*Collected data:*
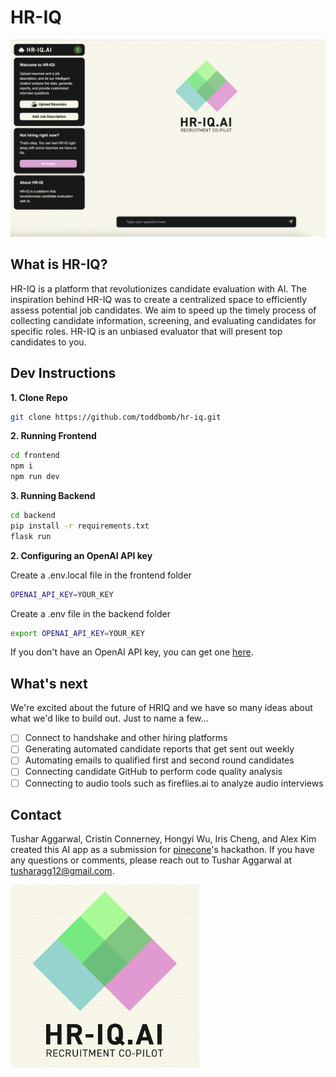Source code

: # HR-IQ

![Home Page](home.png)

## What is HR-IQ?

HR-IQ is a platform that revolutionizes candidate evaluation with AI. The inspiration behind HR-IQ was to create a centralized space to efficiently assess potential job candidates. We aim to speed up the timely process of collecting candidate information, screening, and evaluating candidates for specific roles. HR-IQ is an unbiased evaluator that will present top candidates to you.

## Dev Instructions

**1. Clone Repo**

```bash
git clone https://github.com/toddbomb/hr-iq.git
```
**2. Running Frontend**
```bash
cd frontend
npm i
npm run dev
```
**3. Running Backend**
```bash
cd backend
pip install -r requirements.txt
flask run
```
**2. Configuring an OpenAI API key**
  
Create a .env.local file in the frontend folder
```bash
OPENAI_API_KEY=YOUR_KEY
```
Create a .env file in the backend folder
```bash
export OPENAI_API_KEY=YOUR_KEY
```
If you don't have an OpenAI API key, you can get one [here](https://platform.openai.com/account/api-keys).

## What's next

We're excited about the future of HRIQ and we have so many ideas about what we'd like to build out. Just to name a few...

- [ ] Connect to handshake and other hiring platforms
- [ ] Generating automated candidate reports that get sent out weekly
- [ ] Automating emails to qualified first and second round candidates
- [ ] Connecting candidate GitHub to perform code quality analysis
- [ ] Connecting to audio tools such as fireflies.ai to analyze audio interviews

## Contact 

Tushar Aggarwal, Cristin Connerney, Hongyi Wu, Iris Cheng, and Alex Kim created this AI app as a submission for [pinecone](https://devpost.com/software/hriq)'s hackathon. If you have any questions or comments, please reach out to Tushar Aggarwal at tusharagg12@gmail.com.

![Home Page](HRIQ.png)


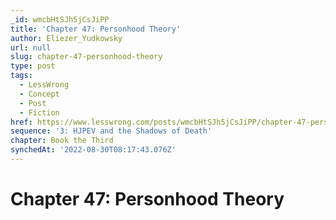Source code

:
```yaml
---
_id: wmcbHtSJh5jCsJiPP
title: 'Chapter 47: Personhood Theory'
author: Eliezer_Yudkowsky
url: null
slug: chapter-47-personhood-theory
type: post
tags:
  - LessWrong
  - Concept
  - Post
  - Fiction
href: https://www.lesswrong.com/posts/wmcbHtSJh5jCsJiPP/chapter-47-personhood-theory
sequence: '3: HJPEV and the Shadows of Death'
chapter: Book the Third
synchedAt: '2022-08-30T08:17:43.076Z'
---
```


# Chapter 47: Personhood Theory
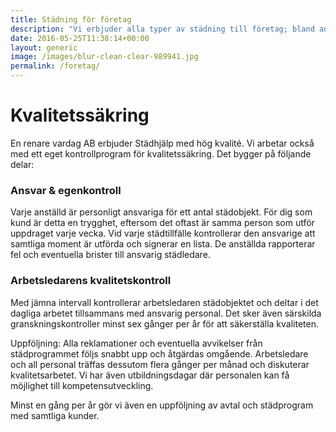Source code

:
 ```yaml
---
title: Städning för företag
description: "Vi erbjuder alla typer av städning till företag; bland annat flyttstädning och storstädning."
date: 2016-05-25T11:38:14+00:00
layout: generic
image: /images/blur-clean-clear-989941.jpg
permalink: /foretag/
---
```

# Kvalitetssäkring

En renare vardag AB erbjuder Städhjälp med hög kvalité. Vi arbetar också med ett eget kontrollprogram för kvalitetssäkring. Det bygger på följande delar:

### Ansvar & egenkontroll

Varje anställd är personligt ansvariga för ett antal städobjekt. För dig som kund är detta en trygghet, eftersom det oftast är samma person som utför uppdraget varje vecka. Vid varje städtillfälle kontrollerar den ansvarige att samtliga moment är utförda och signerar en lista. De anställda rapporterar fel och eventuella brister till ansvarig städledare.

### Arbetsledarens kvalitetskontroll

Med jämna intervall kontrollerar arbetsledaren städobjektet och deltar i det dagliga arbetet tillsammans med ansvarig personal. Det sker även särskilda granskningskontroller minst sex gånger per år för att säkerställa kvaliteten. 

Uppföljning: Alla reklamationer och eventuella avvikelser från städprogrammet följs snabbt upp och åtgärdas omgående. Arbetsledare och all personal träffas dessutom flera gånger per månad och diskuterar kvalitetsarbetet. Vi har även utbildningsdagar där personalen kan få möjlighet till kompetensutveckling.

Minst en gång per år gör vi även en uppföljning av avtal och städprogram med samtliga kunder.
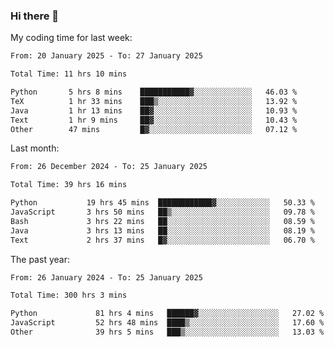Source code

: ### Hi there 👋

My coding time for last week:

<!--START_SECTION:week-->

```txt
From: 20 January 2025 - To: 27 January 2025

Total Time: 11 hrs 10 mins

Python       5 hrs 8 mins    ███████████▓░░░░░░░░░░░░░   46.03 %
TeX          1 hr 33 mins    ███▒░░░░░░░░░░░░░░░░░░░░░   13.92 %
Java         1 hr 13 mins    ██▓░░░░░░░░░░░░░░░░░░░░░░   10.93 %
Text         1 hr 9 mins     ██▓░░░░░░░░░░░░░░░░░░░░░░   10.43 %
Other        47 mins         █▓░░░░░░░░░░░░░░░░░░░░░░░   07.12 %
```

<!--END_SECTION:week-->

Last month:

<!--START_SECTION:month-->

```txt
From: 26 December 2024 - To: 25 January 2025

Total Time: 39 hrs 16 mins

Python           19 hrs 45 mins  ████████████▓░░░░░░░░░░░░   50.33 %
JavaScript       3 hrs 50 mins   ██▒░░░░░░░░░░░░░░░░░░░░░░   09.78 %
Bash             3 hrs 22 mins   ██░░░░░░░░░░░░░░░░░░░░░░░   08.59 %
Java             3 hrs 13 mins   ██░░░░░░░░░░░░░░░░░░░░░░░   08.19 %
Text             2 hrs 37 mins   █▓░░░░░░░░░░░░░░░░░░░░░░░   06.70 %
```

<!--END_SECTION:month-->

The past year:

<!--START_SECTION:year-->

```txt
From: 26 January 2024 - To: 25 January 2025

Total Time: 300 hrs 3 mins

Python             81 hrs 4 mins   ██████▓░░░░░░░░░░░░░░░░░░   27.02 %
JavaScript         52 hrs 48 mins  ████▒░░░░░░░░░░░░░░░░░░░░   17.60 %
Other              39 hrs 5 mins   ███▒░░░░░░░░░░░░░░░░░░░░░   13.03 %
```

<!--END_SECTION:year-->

--

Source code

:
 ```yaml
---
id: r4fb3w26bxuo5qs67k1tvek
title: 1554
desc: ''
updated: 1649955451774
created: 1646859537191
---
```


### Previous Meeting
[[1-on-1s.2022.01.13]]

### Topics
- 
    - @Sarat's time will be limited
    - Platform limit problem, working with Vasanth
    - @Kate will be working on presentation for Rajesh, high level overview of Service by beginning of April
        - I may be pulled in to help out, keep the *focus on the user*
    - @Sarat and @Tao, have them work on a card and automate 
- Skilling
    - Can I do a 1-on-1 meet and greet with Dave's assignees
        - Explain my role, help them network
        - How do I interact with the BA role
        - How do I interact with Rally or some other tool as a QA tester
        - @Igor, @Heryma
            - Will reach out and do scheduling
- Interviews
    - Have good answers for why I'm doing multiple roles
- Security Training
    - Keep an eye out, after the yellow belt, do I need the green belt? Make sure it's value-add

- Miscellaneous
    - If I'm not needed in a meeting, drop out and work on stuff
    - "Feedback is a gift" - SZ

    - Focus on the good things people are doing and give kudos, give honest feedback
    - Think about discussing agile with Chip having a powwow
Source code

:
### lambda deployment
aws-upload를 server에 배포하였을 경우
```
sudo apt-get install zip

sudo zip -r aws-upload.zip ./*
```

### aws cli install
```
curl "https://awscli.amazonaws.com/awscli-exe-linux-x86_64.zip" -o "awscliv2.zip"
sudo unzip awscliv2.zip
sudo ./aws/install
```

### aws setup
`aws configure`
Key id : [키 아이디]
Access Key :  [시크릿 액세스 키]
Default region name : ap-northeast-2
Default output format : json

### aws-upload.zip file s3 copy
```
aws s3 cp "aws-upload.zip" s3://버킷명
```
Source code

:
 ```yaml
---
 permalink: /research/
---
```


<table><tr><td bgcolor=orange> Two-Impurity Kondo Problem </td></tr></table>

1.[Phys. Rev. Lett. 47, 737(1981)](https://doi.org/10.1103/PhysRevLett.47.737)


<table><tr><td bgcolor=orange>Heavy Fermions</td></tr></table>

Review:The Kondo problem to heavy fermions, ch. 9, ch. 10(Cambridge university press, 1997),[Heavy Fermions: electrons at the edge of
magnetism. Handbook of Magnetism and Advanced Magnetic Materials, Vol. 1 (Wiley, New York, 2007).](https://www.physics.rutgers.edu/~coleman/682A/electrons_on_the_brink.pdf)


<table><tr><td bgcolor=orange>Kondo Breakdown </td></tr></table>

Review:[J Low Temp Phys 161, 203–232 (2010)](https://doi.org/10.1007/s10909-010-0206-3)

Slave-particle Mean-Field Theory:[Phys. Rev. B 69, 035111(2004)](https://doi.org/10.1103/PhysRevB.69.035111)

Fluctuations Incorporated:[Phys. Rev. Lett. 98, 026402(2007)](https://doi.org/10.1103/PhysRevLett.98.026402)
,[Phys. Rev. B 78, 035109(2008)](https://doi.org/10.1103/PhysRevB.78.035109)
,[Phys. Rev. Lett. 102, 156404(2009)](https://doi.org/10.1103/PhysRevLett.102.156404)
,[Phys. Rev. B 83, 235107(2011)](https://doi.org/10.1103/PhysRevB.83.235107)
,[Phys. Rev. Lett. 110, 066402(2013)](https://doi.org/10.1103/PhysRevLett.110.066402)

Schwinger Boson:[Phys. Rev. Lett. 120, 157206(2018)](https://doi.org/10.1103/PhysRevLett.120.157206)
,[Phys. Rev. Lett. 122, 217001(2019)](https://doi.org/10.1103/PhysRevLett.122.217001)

...

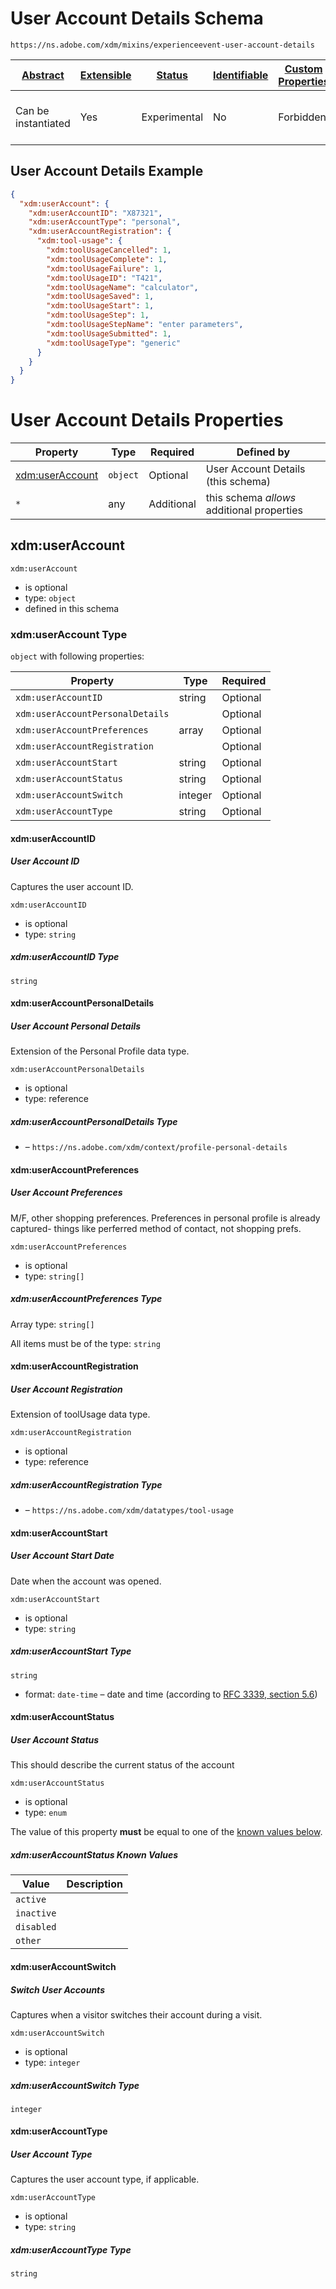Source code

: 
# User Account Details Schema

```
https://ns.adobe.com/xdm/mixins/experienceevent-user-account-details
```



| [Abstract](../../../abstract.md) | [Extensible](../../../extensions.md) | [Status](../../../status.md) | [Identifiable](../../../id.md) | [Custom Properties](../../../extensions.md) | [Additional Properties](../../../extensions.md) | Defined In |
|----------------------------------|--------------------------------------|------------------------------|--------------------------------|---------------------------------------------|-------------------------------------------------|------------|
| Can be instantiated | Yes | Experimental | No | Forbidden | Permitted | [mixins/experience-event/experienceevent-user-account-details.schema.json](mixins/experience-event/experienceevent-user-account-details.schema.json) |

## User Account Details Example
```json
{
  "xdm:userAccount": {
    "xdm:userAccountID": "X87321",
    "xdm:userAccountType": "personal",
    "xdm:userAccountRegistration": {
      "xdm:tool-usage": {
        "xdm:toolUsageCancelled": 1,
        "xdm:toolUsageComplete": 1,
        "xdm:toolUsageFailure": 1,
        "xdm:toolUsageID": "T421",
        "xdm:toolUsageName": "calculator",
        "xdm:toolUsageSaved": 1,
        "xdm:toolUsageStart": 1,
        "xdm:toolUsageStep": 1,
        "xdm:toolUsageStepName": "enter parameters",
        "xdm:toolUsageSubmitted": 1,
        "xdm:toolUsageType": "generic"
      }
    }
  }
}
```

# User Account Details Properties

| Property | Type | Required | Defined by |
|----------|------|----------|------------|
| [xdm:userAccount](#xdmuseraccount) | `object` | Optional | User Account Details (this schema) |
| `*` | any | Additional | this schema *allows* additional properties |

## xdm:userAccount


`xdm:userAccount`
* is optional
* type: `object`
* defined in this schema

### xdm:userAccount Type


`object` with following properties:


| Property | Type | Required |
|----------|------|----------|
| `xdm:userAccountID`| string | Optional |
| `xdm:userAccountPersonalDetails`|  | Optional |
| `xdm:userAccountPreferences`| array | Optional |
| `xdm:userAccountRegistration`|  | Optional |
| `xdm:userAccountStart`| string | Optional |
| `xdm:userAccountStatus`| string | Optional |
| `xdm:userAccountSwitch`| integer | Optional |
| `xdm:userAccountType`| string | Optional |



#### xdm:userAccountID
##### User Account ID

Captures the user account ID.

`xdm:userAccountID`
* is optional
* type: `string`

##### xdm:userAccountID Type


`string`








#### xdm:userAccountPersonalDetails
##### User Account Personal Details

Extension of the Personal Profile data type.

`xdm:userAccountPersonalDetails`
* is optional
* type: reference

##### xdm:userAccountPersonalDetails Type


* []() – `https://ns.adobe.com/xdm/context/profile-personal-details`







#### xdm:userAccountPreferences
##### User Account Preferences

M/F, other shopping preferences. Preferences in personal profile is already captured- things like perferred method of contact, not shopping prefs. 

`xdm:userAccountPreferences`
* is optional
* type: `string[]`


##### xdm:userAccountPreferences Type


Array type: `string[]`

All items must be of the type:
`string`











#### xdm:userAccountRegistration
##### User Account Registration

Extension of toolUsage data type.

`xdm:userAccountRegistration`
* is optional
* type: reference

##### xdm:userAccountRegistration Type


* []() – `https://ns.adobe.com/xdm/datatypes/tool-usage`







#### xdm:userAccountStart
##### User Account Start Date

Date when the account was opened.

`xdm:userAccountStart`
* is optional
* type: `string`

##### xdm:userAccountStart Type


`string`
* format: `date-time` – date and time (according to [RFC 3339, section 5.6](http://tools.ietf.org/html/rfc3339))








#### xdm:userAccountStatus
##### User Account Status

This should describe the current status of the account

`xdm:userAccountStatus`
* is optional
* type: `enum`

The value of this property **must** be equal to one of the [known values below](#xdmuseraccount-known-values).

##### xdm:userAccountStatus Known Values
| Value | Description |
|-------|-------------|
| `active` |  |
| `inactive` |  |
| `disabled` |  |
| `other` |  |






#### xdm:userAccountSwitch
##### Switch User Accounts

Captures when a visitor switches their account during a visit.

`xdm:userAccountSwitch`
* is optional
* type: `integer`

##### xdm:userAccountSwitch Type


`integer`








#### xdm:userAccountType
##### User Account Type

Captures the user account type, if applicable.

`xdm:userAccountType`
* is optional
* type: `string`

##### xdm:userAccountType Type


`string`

*What is being asked:*
Look through the entries above and report each line where the string "PhysRevLett" occurs.

*Solution below:*
1.[Phys. Rev. Lett. 47, 737(1981)](https://doi.org/10.1103/PhysRevLett.47.737)
Fluctuations Incorporated:[Phys. Rev. Lett. 98, 026402(2007)](https://doi.org/10.1103/PhysRevLett.98.026402)
,[Phys. Rev. Lett. 102, 156404(2009)](https://doi.org/10.1103/PhysRevLett.102.156404)
,[Phys. Rev. Lett. 110, 066402(2013)](https://doi.org/10.1103/PhysRevLett.110.066402)
Schwinger Boson:[Phys. Rev. Lett. 120, 157206(2018)](https://doi.org/10.1103/PhysRevLett.120.157206)
,[Phys. Rev. Lett. 122, 217001(2019)](https://doi.org/10.1103/PhysRevLett.122.217001)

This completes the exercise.